My Traveller group is making the transition to the new Traveller 5 rules. Or some of them, at any rate. Using the new ship design rules, I recreated the Kinunir class battlecruiser described in Adventure 1. The existing deckplan didn’t even follow the design rules set forth by Classic Traveller, so I threw it out the window, redesigned the ship entirely, and created a new more reasonable deckplan.
This version of the ship is not as independent as the original was, lacking the mechanical and electronics shops. The small apparent number of crew bunks is because the racks are stacked three high, and each bunk is shared by three crew members sleeping in shifts. This is the arrangement described on many U.S. Navy submarines, so I figure space ships may well have similar arrangements. The marines get more space because they have more time off, and they get restive when they feel too crowded.
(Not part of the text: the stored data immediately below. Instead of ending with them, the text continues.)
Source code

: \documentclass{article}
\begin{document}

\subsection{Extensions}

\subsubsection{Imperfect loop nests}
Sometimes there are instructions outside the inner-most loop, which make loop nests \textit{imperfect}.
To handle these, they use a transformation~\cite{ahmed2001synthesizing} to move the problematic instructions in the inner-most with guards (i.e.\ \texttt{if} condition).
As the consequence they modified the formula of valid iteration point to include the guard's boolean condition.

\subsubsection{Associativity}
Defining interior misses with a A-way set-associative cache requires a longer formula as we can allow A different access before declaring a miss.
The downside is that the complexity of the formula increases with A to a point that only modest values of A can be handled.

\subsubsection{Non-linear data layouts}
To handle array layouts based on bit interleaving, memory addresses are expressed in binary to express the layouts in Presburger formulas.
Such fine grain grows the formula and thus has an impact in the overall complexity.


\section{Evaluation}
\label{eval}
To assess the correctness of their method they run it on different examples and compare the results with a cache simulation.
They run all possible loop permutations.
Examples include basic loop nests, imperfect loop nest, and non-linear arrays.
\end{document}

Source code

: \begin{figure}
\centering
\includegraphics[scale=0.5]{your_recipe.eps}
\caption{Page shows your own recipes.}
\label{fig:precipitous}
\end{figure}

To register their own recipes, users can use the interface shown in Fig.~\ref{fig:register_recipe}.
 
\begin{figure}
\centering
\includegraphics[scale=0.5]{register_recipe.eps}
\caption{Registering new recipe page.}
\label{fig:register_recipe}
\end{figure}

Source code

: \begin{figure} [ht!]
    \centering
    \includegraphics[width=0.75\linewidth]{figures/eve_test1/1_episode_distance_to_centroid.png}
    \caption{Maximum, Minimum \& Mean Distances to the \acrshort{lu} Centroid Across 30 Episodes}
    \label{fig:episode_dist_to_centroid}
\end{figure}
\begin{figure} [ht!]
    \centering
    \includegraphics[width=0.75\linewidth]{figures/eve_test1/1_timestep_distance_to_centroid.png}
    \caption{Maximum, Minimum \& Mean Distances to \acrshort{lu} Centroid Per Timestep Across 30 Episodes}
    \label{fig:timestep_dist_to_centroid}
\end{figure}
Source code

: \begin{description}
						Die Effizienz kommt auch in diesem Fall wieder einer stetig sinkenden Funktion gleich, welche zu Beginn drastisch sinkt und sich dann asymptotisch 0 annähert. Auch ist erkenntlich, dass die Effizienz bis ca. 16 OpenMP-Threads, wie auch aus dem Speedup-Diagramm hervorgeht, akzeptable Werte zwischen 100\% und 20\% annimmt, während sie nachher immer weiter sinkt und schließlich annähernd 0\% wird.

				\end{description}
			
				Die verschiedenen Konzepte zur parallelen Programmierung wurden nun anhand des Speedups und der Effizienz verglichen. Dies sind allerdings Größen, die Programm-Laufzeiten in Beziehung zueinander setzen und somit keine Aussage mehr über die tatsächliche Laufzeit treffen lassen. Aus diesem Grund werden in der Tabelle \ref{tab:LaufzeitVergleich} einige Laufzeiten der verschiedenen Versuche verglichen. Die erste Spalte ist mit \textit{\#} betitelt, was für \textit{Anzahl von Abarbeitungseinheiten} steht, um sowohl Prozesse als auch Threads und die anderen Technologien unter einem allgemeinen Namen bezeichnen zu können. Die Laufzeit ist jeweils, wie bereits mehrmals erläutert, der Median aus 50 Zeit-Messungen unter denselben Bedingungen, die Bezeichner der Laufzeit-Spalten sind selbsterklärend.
The maneuver drives described in the rules are a gravity-manipulating device that apparently pushes or pulls against the gravity well of a large mass. Since there is no reason for them to be expelling hot gasses out of nozzles on the back of the ship, this and any future designs I make will likely feature a maneuver drive near the center of mass of the ship rather than at the rear. The jump drive is required to form a bubble or field around the entire vessel, so I gave it the entire central corridor on the center deck for similar reasons. And because it gives engineers an excuse to be running up and down a long corridor with sparks flying everywhere when something goes wrong!
I am going to stick with this sparse black-and-white scheme for deckplans and probably many floor plans because it’s easy to print and because ideally I’d like my descriptions to evoke the environment rather than a picture. Also, it lets the same deckplan serve for a shiny new vessel right off the assembly line or a decrepit old beater that’s mostly duct tape and chewing gum.
On to the pictures!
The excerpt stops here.